The records:
━━━━━━━━━━
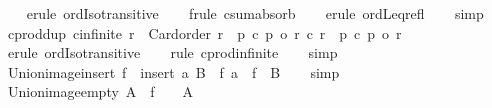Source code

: \begin{isabellebody}
%
\isadelimproof
\ \ %
\endisadelimproof
%
\isatagproof
{}\isamarkupfalse%
\ {\isacharparenleft}{\kern0pt}erule\ ordIso{\isacharunderscore}{\kern0pt}transitive{\isacharparenright}{\kern0pt}\isanewline
\ \ \isamarkupfalse%
\ {\isacharparenleft}{\kern0pt}frule\ csum{\isacharunderscore}{\kern0pt}absorb{}{\isacharprime}{\kern0pt}{\isacharparenright}{\kern0pt}\isanewline
\ \ \isamarkupfalse%
\ {\isacharparenleft}{\kern0pt}erule\ ordLeq{\isacharunderscore}{\kern0pt}refl{\isacharparenright}{\kern0pt}\isanewline
\ \ \isamarkupfalse%
\ simp%
\endisatagproof
{\isafoldproof}%
%
\isadelimproof
\isanewline
%
\endisadelimproof
\isanewline
{}\isamarkupfalse%
\ cprod{\isacharunderscore}{\kern0pt}dup{\isacharcolon}{\kern0pt}\ {\isachardoublequoteopen}cinfinite\ r\ {\isasymLongrightarrow}\ Card{\isacharunderscore}{\kern0pt}order\ r\ {\isasymLongrightarrow}\ p\ {\isacharasterisk}{\kern0pt}c\ p{\isacharprime}{\kern0pt}\ {\isacharequal}{\kern0pt}o\ r\ {\isacharasterisk}{\kern0pt}c\ r\ {\isasymLongrightarrow}\ p\ {\isacharasterisk}{\kern0pt}c\ p{\isacharprime}{\kern0pt}\ {\isacharequal}{\kern0pt}o\ r{\isachardoublequoteclose}\isanewline
%
\isadelimproof
\ \ %
\endisadelimproof
%
\isatagproof
{}\isamarkupfalse%
\ {\isacharparenleft}{\kern0pt}erule\ ordIso{\isacharunderscore}{\kern0pt}transitive{\isacharparenright}{\kern0pt}\isanewline
\ \ \isamarkupfalse%
\ {\isacharparenleft}{\kern0pt}rule\ cprod{\isacharunderscore}{\kern0pt}infinite{\isacharparenright}{\kern0pt}\isanewline
\ \ \isamarkupfalse%
\ simp%
\endisatagproof
{\isafoldproof}%
%
\isadelimproof
\isanewline
%
\endisadelimproof
\isanewline
{}\isamarkupfalse%
\ Union{\isacharunderscore}{\kern0pt}image{\isacharunderscore}{\kern0pt}insert{\isacharcolon}{\kern0pt}\ {\isachardoublequoteopen}{\isasymUnion}{\isacharparenleft}{\kern0pt}f\ {\isacharbackquote}{\kern0pt}\ insert\ a\ B{\isacharparenright}{\kern0pt}\ {\isacharequal}{\kern0pt}\ f\ a\ {\isasymunion}\ {\isasymUnion}{\isacharparenleft}{\kern0pt}f\ {\isacharbackquote}{\kern0pt}\ B{\isacharparenright}{\kern0pt}{\isachardoublequoteclose}\isanewline
%
\isadelimproof
\ \ %
\endisadelimproof
%
\isatagproof
{}\isamarkupfalse%
\ simp%
\endisatagproof
{\isafoldproof}%
%
\isadelimproof
\isanewline
%
\endisadelimproof
\isanewline
{}\isamarkupfalse%
\ Union{\isacharunderscore}{\kern0pt}image{\isacharunderscore}{\kern0pt}empty{\isacharcolon}{\kern0pt}\ {\isachardoublequoteopen}A\ {\isasymunion}\ {\isasymUnion}{\isacharparenleft}{\kern0pt}f\ {\isacharbackquote}{\kern0pt}\ {\isacharbraceleft}{\kern0pt}{\isacharbraceright}{\kern0pt}{\isacharparenright}{\kern0pt}\ {\isacharequal}{\kern0pt}\ A{\isachardoublequoteclose}\isanewline

\end{isabellebody}
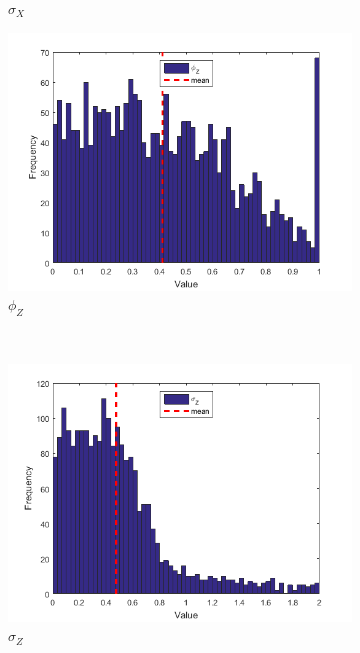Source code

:\documentclass[11pt,a4,twosided,singlespacing,titlepagenumber=on]{scrreprt}
\numberwithin{equation}{chapter} %
\theoremstyle{remark}
\begin{document}
\begin{figure}[H]
\begin{subfigure}[t]{0.32\textwidth}
        \caption{$\sigma_X$}
    \end{subfigure}
    \begin{subfigure}[t]{0.32\textwidth}
        \centering
        \includegraphics[width=1\textwidth]{res/params/731_1462/3}
        \caption{$\phi_Z$}
    \end{subfigure} \\
    \begin{subfigure}[t]{0.32\textwidth}
        \centering
        \includegraphics[width=1\textwidth]{res/params/731_1462/4}
        \caption{$\sigma_Z$}
    \end{subfigure}
    \begin{subfigure}[t]{0.32\textwidth}
        \centering

\end{subfigure}
\end{figure}
\end{document}
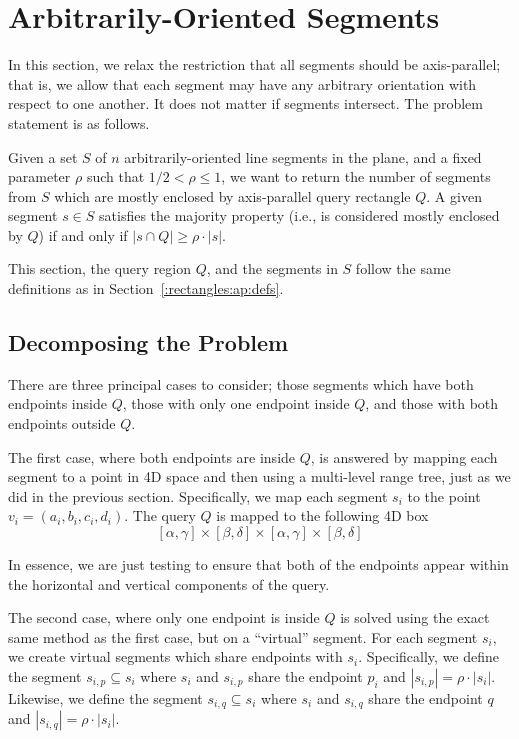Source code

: \section{Arbitrarily-Oriented Segments}
\label{:rectangles:ao}

In this section, we relax the restriction that all segments should be axis-parallel; that is, we allow that each segment may have any arbitrary orientation with respect to one another.  It does not matter if segments intersect. The problem statement is as follows.

\begin{problem}
Given a set $S$ of $n$ arbitrarily-oriented line segments in the plane, and a fixed parameter $\rho$ such that $1/2 < \rho \leq 1$, we want to return the number of segments from $S$ which are mostly enclosed by axis-parallel query rectangle $Q$. A given segment $s \in S$ satisfies the majority property (i.e., is considered mostly enclosed by $Q$) if and only if $|s \cap Q| \geq \rho \cdot |s|$.
\end{problem}

This section, the query region $Q$, and the segments in $S$ follow the same definitions as in Section~\ref{:rectangles:ap:defs}.

\subsection{Decomposing the Problem}
\label{:rectangles:ao:approach}

There are three principal cases to consider; those segments which have both endpoints inside $Q$, those with only one endpoint inside $Q$, and those with both endpoints outside $Q$.  

The first case, where both endpoints are inside $Q$, is answered by mapping each segment to a point in 4D space and then using a multi-level range tree, just as we did in the previous section.  Specifically, we map each segment $s_i$ to the point $v_i = (a_i, b_i, c_i, d_i)$. The query $Q$ is mapped to the following 4D box
\[
[\alpha, \gamma] \times [\beta, \delta] \times [\alpha, \gamma] \times [\beta, \delta]
\]

In essence, we are just testing to ensure that both of the endpoints appear within the horizontal and vertical components of the query.

The second case, where only one endpoint is inside $Q$ is solved using the exact same method as the first case, but on a ``virtual'' segment.  For each segment $s_i$, we create virtual segments which share endpoints with $s_i$.  Specifically, we define the segment $s_{i,p} \subseteq s_i$ where $s_i$ and $s_{i,p}$ share the endpoint $p_i$ and $|s_{i,p}| = \rho \cdot |s_i|$. Likewise, we define the segment $s_{i,q} \subseteq s_i$ where $s_i$ and $s_{i,q}$ share the endpoint $q$ and $|s_{i,q}| = \rho \cdot |s_i|$.

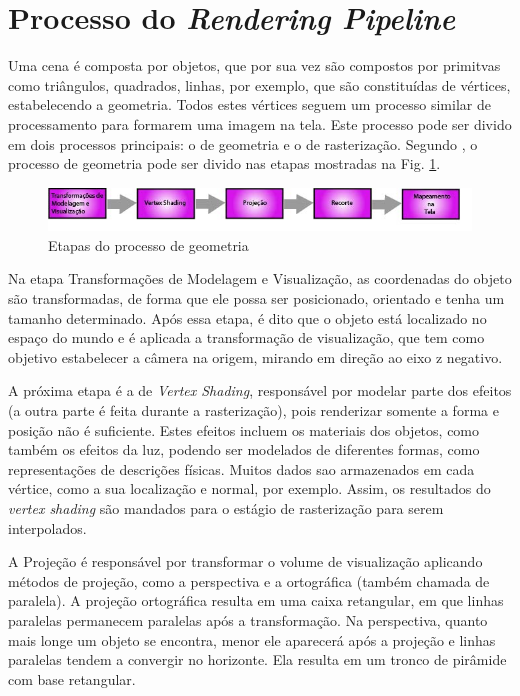 \section{Processo do \textit{Rendering Pipeline}}


	Uma cena é composta por objetos, que por sua vez são compostos por primitvas como triângulos, quadrados, linhas, por exemplo, que são constituídas de vértices, estabelecendo a geometria. Todos estes vértices seguem um processo similar de processamento para formarem uma imagem na tela.  Este processo pode ser divido em dois processos principais: o de geometria e o de rasterização.  Segundo \cite{realtime}, o processo de geometria pode ser divido nas etapas mostradas na Fig. \ref{geometria}.

	\begin{figure}[h]
	\centering
		\includegraphics[keepaspectratio=true,scale=0.8]{figuras/geometria.jpg}
	\caption{Etapas do processo de geometria}
	\label{geometria}
	\end{figure}

	Na etapa Transformações de Modelagem e Visualização, as coordenadas do objeto são transformadas, de forma que ele possa ser posicionado, orientado e tenha um tamanho determinado. Após essa etapa, é dito que o objeto está localizado no espaço do mundo e é aplicada a transformação de visualização, que tem como objetivo estabelecer a câmera na origem, mirando em direção ao eixo z negativo. 

	A próxima etapa é a de \textit{Vertex Shading}, responsável por modelar parte dos efeitos (a outra parte é feita durante a rasterização), pois renderizar somente a forma e posição não é suficiente.  Estes efeitos incluem os materiais dos objetos, como também os efeitos da luz, podendo ser modelados de diferentes formas, como representações de descrições físicas. Muitos dados sao armazenados em cada vértice, como a sua localização e normal, por exemplo. Assim, os resultados do \textit{vertex shading} são mandados para o estágio de rasterização para serem interpolados. 

	A Projeção é responsável por transformar o volume de visualização aplicando métodos de projeção, como a perspectiva e a ortográfica (também chamada de paralela). A projeção ortográfica resulta em uma caixa retangular, em que linhas paralelas permanecem paralelas após a transformação. Na perspectiva, quanto mais longe um objeto se encontra, menor ele aparecerá após a projeção e linhas paralelas tendem a convergir no horizonte. Ela resulta em um tronco de pirâmide com base retangular. 

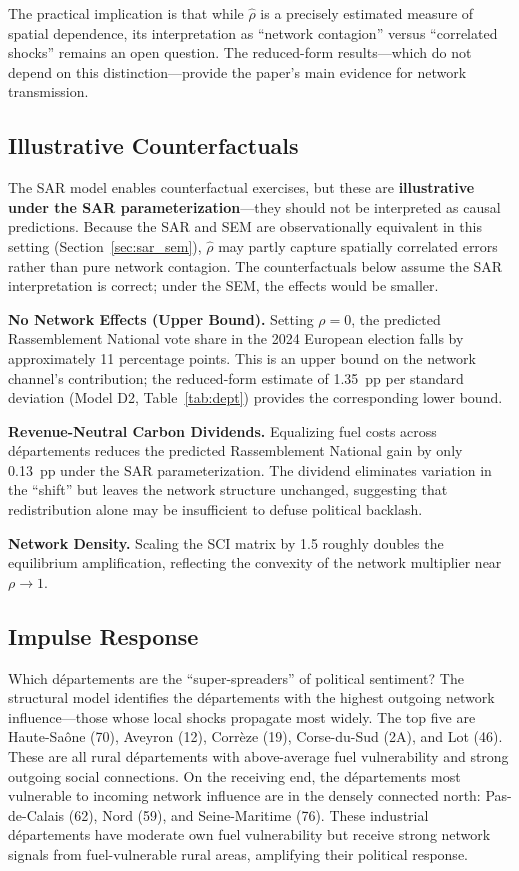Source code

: \documentclass[12pt]{article}
\newcommand{\rn}{Rassemblement National}
\newcommand{\depts}{d\'{e}partements}
\begin{document}
The practical implication is that while $\hat{\rho}$ is a precisely estimated measure of spatial dependence, its interpretation as ``network contagion'' versus ``correlated shocks'' remains an open question. The reduced-form results---which do not depend on this distinction---provide the paper's main evidence for network transmission.

\subsection{Illustrative Counterfactuals}

The SAR model enables counterfactual exercises, but these are \textbf{illustrative under the SAR parameterization}---they should not be interpreted as causal predictions. Because the SAR and SEM are observationally equivalent in this setting (Section~\ref{sec:sar_sem}), $\hat{\rho}$ may partly capture spatially correlated errors rather than pure network contagion. The counterfactuals below assume the SAR interpretation is correct; under the SEM, the effects would be smaller.

\textbf{No Network Effects (Upper Bound).} Setting $\rho = 0$, the predicted \rn{} vote share in the 2024 European election falls by approximately 11 percentage points. This is an upper bound on the network channel's contribution; the reduced-form estimate of 1.35~pp per standard deviation (Model D2, Table~\ref{tab:dept}) provides the corresponding lower bound.

\textbf{Revenue-Neutral Carbon Dividends.} Equalizing fuel costs across \depts{} reduces the predicted \rn{} gain by only 0.13~pp under the SAR parameterization. The dividend eliminates variation in the ``shift'' but leaves the network structure unchanged, suggesting that redistribution alone may be insufficient to defuse political backlash.

\textbf{Network Density.} Scaling the SCI matrix by 1.5 roughly doubles the equilibrium amplification, reflecting the convexity of the network multiplier near $\rho \to 1$.

\subsection{Impulse Response}

Which \depts{} are the ``super-spreaders'' of political sentiment? The structural model identifies the \depts{} with the highest outgoing network influence---those whose local shocks propagate most widely. The top five are Haute-Sa\^{o}ne (70), Aveyron (12), Corr\`{e}ze (19), Corse-du-Sud (2A), and Lot (46). These are all rural \depts{} with above-average fuel vulnerability and strong outgoing social connections. On the receiving end, the \depts{} most vulnerable to incoming network influence are in the densely connected north: Pas-de-Calais (62), Nord (59), and Seine-Maritime (76). These industrial \depts{} have moderate own fuel vulnerability but receive strong network signals from fuel-vulnerable rural areas, amplifying their political response.
\end{document}

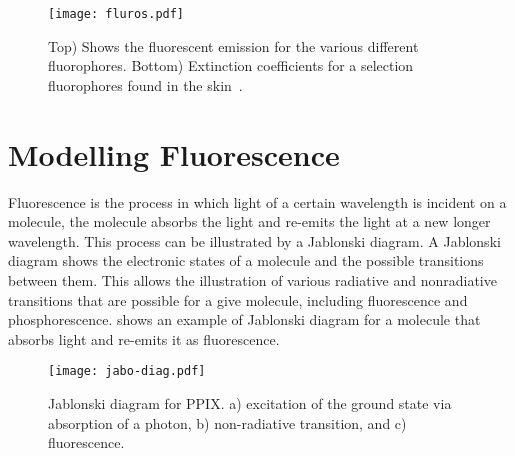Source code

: 

\begin{figure}[!htbp]
  \centering
  \texttt{[image: fluros.pdf]}
  \caption{Top) Shows the fluorescent emission for the various different fluorophores. Bottom) Extinction coefficients for a selection fluorophores found in the skin~\cite{prahltyro,prahltryto,soltani2019deep,sun2012biomarkers,islam2013ph,evans2013magnetic,von2012fluorescence,dacosta2003molecular}.}
  \label{fig:flurosshow}
\end{figure}
\FloatBarrier

\section{Modelling Fluorescence}

Fluorescence is the process in which light of a certain wavelength is incident on a molecule, the molecule absorbs the light and re-emits the light at a new longer wavelength.
This process can be illustrated by a Jablonski diagram.
A Jablonski diagram shows the electronic states of a molecule and the possible transitions between them.
This allows the illustration of various radiative and nonradiative transitions that are possible for a give  molecule, including fluorescence and phosphorescence.
 shows an example of Jablonski diagram for a molecule that absorbs light and re-emits it as fluorescence.

\begin{figure}[!htpb]
	\centering
	\texttt{[image: jabo-diag.pdf]}
	\caption{Jablonski diagram for PPIX. a) excitation of the ground state via absorption of a photon, b) non-radiative transition, and c) fluorescence.}
	\label{fig:Jabo}
\end{figure}

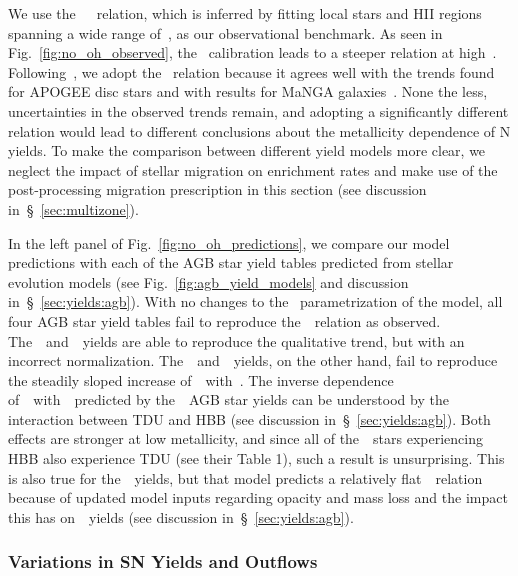 \documentclass[ms.tex]{subfiles}
\begin{document}
We use the~\citet{Dopita2016}~\ohno~relation, which is inferred by fitting
local stars and HII regions spanning a wide range of~\oh, as our observational
benchmark.
As seen in Fig.~\ref{fig:no_oh_observed}, the~\citet{Pilyugin2010} calibration
leads to a steeper relation at high~\oh.
Following~\citet{Vincenzo2021}, we adopt the~\citet{Dopita2016} relation
because it agrees well with the trends found for APOGEE disc stars and with
results for MaNGA galaxies~\citep[][see
Fig.~\ref{fig:no_oh_observed}]{Belfiore2017}.
None the less, uncertainties in the observed trends remain, and adopting a
significantly different relation would lead to different conclusions about the
metallicity dependence of N yields.
To make the comparison between different yield models more clear, we neglect
the impact of stellar migration on enrichment rates and make use of the
post-processing migration prescription in this section (see discussion
in~\S~\ref{sec:multizone}).
\par
In the left panel of Fig.~\ref{fig:no_oh_predictions}, we compare our model
predictions with each of the AGB star yield tables predicted from stellar
evolution models (see Fig.~\ref{fig:agb_yield_models} and discussion
in~\S~\ref{sec:yields:agb}).
With no changes to the~\citet{Johnson2021} parametrization of the model, all
four AGB star yield tables fail to reproduce the~\ohno~relation as observed.
The~\cristallo~and~\ventura~yields are able to reproduce the qualitative trend,
but with an incorrect normalization.
The~\karakasten~and~\karakas~yields, on the other hand, fail to reproduce
the steadily sloped increase of~\no~with~\oh.
The inverse dependence of~\no~with~\oh~predicted by the~\karakasten~AGB star
yields can be understood by the interaction between TDU and HBB (see discussion
in~\S~\ref{sec:yields:agb}).
Both effects are stronger at low metallicity, and since all of
the~\karakasten~stars experiencing HBB also experience TDU (see their Table 1),
such a result is unsurprising.
This is also true for the~\karakas~yields, but that model predicts a
relatively flat~\ohno~relation because of updated model inputs regarding
opacity and mass loss and the impact this has on~\Nfourteen~yields (see
discussion in~\S~\ref{sec:yields:agb}).

\subsubsection{Variations in SN Yields and Outflows}
\label{sec:results:yields:variations}
\end{document}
━━━━━━━━━━
Exercise details: Go through the listing above and locate each line that holds the word "rasterização". Copy those lines.

Written reply:
	Uma cena é composta por objetos, que por sua vez são compostos por primitvas como triângulos, quadrados, linhas, por exemplo, que são constituídas de vértices, estabelecendo a geometria. Todos estes vértices seguem um processo similar de processamento para formarem uma imagem na tela.  Este processo pode ser divido em dois processos principais: o de geometria e o de rasterização.  Segundo \cite{realtime}, o processo de geometria pode ser divido nas etapas mostradas na Fig. \ref{geometria}.
	A próxima etapa é a de \textit{Vertex Shading}, responsável por modelar parte dos efeitos (a outra parte é feita durante a rasterização), pois renderizar somente a forma e posição não é suficiente.  Estes efeitos incluem os materiais dos objetos, como também os efeitos da luz, podendo ser modelados de diferentes formas, como representações de descrições físicas. Muitos dados sao armazenados em cada vértice, como a sua localização e normal, por exemplo. Assim, os resultados do \textit{vertex shading} são mandados para o estágio de rasterização para serem interpolados. 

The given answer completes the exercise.